Hätten die Arbeitgeber der Branche schon früher auf bessere Arbeitsbedingungen gesetzt, wäre die Resonanz der erfahrenen Touristiker jetzt nicht so verhalten, von der jüngeren Generation mal ganz abgesehen. Nach Angabe der Forschungsgruppe Tourism Economics wurde schon für dieses Jahr erwartet, dass die Besucherzahlen in Europa auf das Level vor der Pandemie steigen könnten. Gleichzeitig gibt es 1.2 Millionen offene Stellen zu füllen, viele davon im europäischen Ausland! Eine Herausforderung für die deutsche Tourismus-Industrie, ihre Fachkräfte im Land zu halten. Gleichzeitig eine Gelegenheit für Arbeitnehmer, sich die Rosinen aus dem internationalen Arbeitsmarkts-Kuchen zu picken.
Mitarbeiterbindung 2.0
Welche Faktoren sind also ausschlaggebend? Aus welchen Gründen arbeiten Millennials und Gen Z für eine Firma oder auch nicht?
Laut der Deloitte Global 2022 Gen Z & Millennial Umfrage ist die Möglichkeit der Hybrid- oder Remote-Arbeit mit 75% & 76% die bevorzugte Arbeitsform.
Weit oben auf der Prioritätenliste bei der Wahl des Arbeitgebers stehen außerdem:
- Work-Life Balance (32% & 39%)
- Möglichkeiten der Weiterbildung (29%)
- ein überdurchschnittliches Gehalt (24% & 27%)
- eine positive Unternehmenskultur (23%)
- die Gelegenheit der persönlichen Weiterentwicklung (23% & 24%)
- das Gefühl etwas Sinnvolles zu tun (21 & 26%)
Der Arbeitsmarkt hat sich gewandelt und das sollte auch die Denke der Arbeitgeber tun. Ein zeitgemäßes, gut durchdachtes, kommuniziertes und gelebtes Employer Branding zeichnet sich durch spannende Angebote in den oben aufgeführten Bereichen aus.

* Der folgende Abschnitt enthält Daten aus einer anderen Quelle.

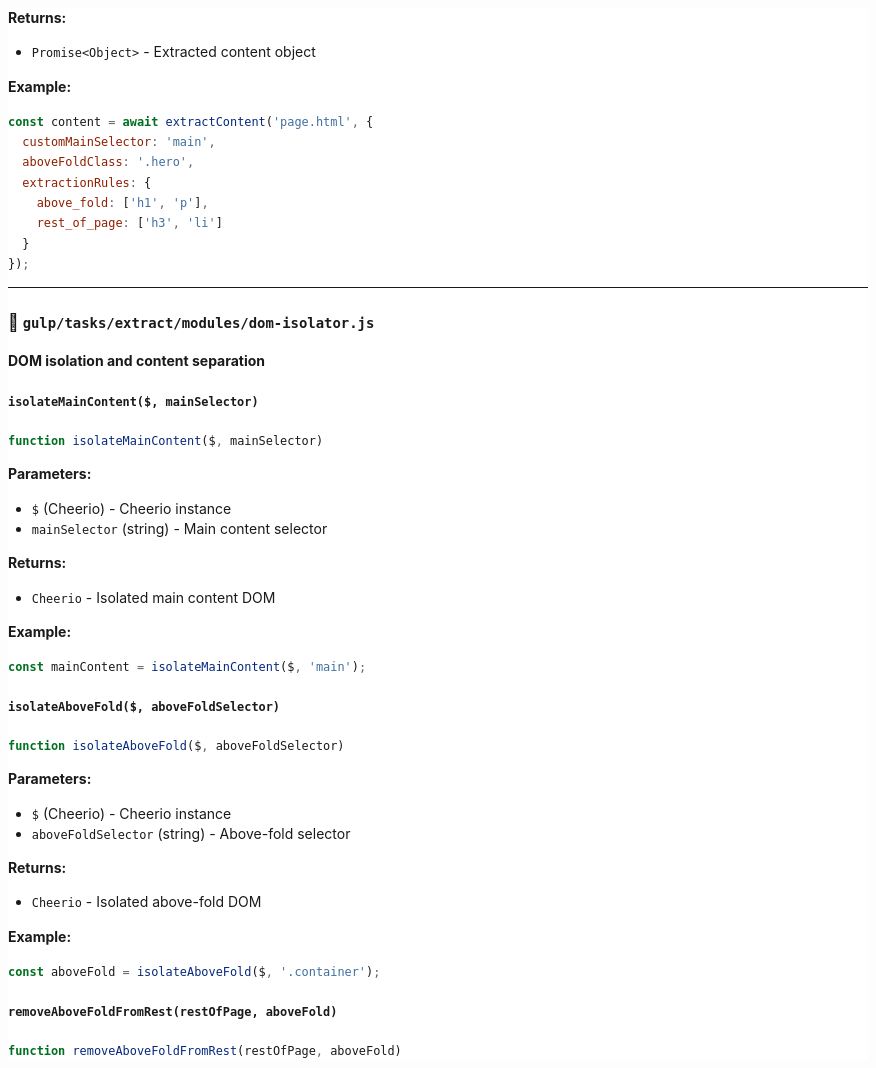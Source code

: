 **Returns:**
- `Promise<Object>` - Extracted content object

**Example:**
```javascript
const content = await extractContent('page.html', {
  customMainSelector: 'main',
  aboveFoldClass: '.hero',
  extractionRules: {
    above_fold: ['h1', 'p'],
    rest_of_page: ['h3', 'li']
  }
});
```

---

### **📁 `gulp/tasks/extract/modules/dom-isolator.js`**

**DOM isolation and content separation**

#### **`isolateMainContent($, mainSelector)`**
```javascript
function isolateMainContent($, mainSelector)
```

**Parameters:**
- `$` (Cheerio) - Cheerio instance
- `mainSelector` (string) - Main content selector

**Returns:**
- `Cheerio` - Isolated main content DOM

**Example:**
```javascript
const mainContent = isolateMainContent($, 'main');
```

#### **`isolateAboveFold($, aboveFoldSelector)`**
```javascript
function isolateAboveFold($, aboveFoldSelector)
```

**Parameters:**
- `$` (Cheerio) - Cheerio instance
- `aboveFoldSelector` (string) - Above-fold selector

**Returns:**
- `Cheerio` - Isolated above-fold DOM

**Example:**
```javascript
const aboveFold = isolateAboveFold($, '.container');
```

#### **`removeAboveFoldFromRest(restOfPage, aboveFold)`**
```javascript
function removeAboveFoldFromRest(restOfPage, aboveFold)
```
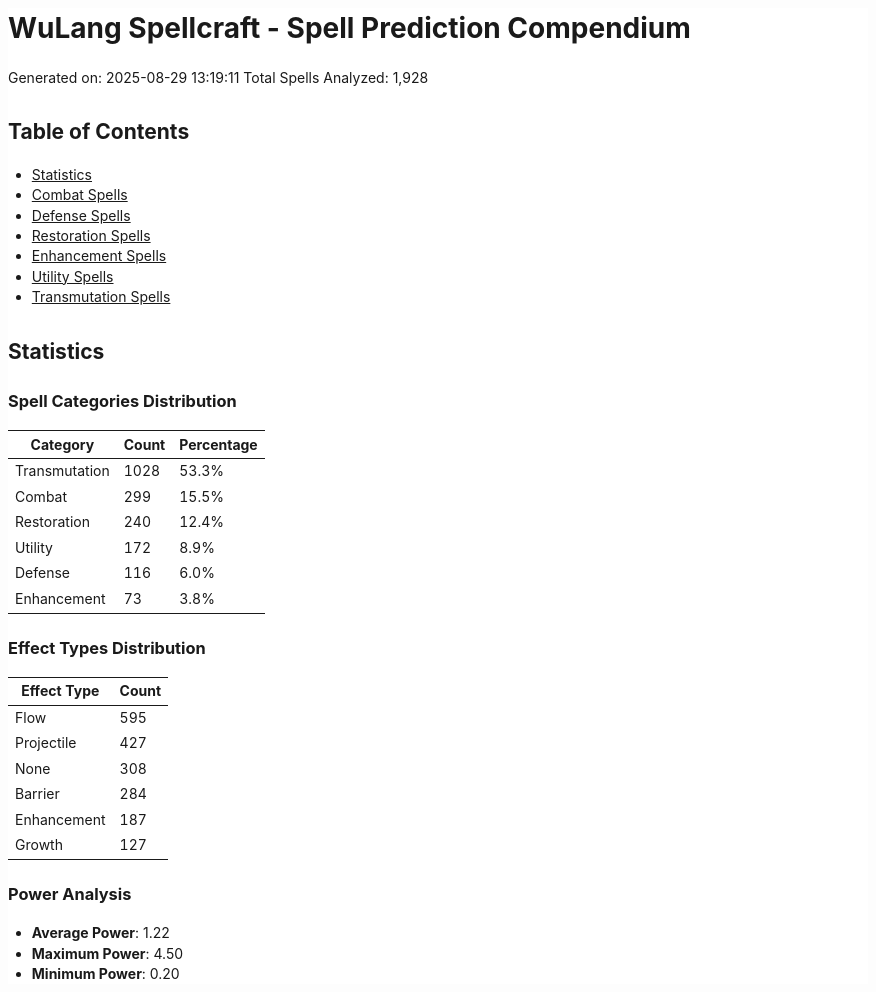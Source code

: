 # WuLang Spellcraft - Spell Prediction Compendium

Generated on: 2025-08-29 13:19:11
Total Spells Analyzed: 1,928

## Table of Contents
- [Statistics](#statistics)
- [Combat Spells](#combat-spells)
- [Defense Spells](#defense-spells)
- [Restoration Spells](#restoration-spells)
- [Enhancement Spells](#enhancement-spells)
- [Utility Spells](#utility-spells)
- [Transmutation Spells](#transmutation-spells)

## Statistics

### Spell Categories Distribution
| Category | Count | Percentage |
|----------|-------|------------|
| Transmutation | 1028 | 53.3% |
| Combat | 299 | 15.5% |
| Restoration | 240 | 12.4% |
| Utility | 172 | 8.9% |
| Defense | 116 | 6.0% |
| Enhancement | 73 | 3.8% |

### Effect Types Distribution
| Effect Type | Count |
|-------------|-------|
| Flow | 595 |
| Projectile | 427 |
| None | 308 |
| Barrier | 284 |
| Enhancement | 187 |
| Growth | 127 |

### Power Analysis
- **Average Power**: 1.22
- **Maximum Power**: 4.50
- **Minimum Power**: 0.20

Home-Office Tage als Selbstverständlichkeit, Coaching, Fortbildungsangebote und wertschätzende Entlohnung für geleistete Arbeit sind hier inzwischen der neue Status Quo, an dem sich viele messen lassen müssen. Eine emotionale Verbindung mit den Werten des Arbeitgebers ist deutlich mehr als ein “nice to have” und kreative Arbeitszeitmodelle oder Workations sind gern gesehene Benefits. Wer seinen Mitarbeitern Freiräume gibt, sie befähigt und fördert, hat im Wettbewerb um die Fachkräfte in Zukunft mit Sicherheit die Nase vorn.